* Work instructions
The listing below needs to be copied in full, exactly.

* Raw data
-*-*-
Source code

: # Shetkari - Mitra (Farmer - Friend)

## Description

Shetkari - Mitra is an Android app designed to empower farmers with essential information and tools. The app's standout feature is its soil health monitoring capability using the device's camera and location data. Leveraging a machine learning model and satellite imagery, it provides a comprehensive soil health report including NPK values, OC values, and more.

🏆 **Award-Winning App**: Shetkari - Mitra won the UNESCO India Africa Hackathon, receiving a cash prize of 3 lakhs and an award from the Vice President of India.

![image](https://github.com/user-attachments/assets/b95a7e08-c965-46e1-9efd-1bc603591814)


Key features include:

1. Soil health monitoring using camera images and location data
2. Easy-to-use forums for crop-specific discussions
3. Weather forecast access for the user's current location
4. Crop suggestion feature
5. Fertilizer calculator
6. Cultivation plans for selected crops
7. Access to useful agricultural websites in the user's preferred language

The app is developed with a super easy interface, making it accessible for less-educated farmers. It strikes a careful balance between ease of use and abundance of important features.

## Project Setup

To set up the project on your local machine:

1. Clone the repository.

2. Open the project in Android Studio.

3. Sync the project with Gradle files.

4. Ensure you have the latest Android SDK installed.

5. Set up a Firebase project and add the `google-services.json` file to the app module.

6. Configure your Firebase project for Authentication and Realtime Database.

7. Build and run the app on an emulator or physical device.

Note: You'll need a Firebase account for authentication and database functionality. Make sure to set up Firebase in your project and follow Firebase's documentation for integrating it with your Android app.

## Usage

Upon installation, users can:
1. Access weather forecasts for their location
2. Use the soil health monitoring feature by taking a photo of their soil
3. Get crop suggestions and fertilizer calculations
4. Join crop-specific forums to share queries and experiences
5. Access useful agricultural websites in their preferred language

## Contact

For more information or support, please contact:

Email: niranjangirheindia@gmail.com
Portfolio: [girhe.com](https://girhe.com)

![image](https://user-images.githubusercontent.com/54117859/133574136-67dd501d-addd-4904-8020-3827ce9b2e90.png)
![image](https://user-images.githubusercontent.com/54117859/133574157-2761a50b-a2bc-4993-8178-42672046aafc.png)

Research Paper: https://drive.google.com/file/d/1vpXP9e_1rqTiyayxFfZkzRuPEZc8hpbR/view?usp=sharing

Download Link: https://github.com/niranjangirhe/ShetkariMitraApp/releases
-*-*-
* Task response
Source code

: # Shetkari - Mitra (Farmer - Friend)

## Description

Shetkari - Mitra is an Android app designed to empower farmers with essential information and tools. The app's standout feature is its soil health monitoring capability using the device's camera and location data. Leveraging a machine learning model and satellite imagery, it provides a comprehensive soil health report including NPK values, OC values, and more.

🏆 **Award-Winning App**: Shetkari - Mitra won the UNESCO India Africa Hackathon, receiving a cash prize of 3 lakhs and an award from the Vice President of India.

![image](https://github.com/user-attachments/assets/b95a7e08-c965-46e1-9efd-1bc603591814)


Key features include:

1. Soil health monitoring using camera images and location data
2. Easy-to-use forums for crop-specific discussions
3. Weather forecast access for the user's current location
4. Crop suggestion feature
5. Fertilizer calculator
6. Cultivation plans for selected crops
7. Access to useful agricultural websites in the user's preferred language

The app is developed with a super easy interface, making it accessible for less-educated farmers. It strikes a careful balance between ease of use and abundance of important features.

## Project Setup

To set up the project on your local machine:

1. Clone the repository.

2. Open the project in Android Studio.

3. Sync the project with Gradle files.

4. Ensure you have the latest Android SDK installed.

5. Set up a Firebase project and add the `google-services.json` file to the app module.

6. Configure your Firebase project for Authentication and Realtime Database.

7. Build and run the app on an emulator or physical device.

Note: You'll need a Firebase account for authentication and database functionality. Make sure to set up Firebase in your project and follow Firebase's documentation for integrating it with your Android app.

## Usage

Upon installation, users can:
1. Access weather forecasts for their location
2. Use the soil health monitoring feature by taking a photo of their soil
3. Get crop suggestions and fertilizer calculations
4. Join crop-specific forums to share queries and experiences
5. Access useful agricultural websites in their preferred language

## Contact

For more information or support, please contact:

Email: niranjangirheindia@gmail.com
Portfolio: [girhe.com](https://girhe.com)

![image](https://user-images.githubusercontent.com/54117859/133574136-67dd501d-addd-4904-8020-3827ce9b2e90.png)
![image](https://user-images.githubusercontent.com/54117859/133574157-2761a50b-a2bc-4993-8178-42672046aafc.png)

Research Paper: https://drive.google.com/file/d/1vpXP9e_1rqTiyayxFfZkzRuPEZc8hpbR/view?usp=sharing

Download Link: https://github.com/niranjangirhe/ShetkariMitraApp/releases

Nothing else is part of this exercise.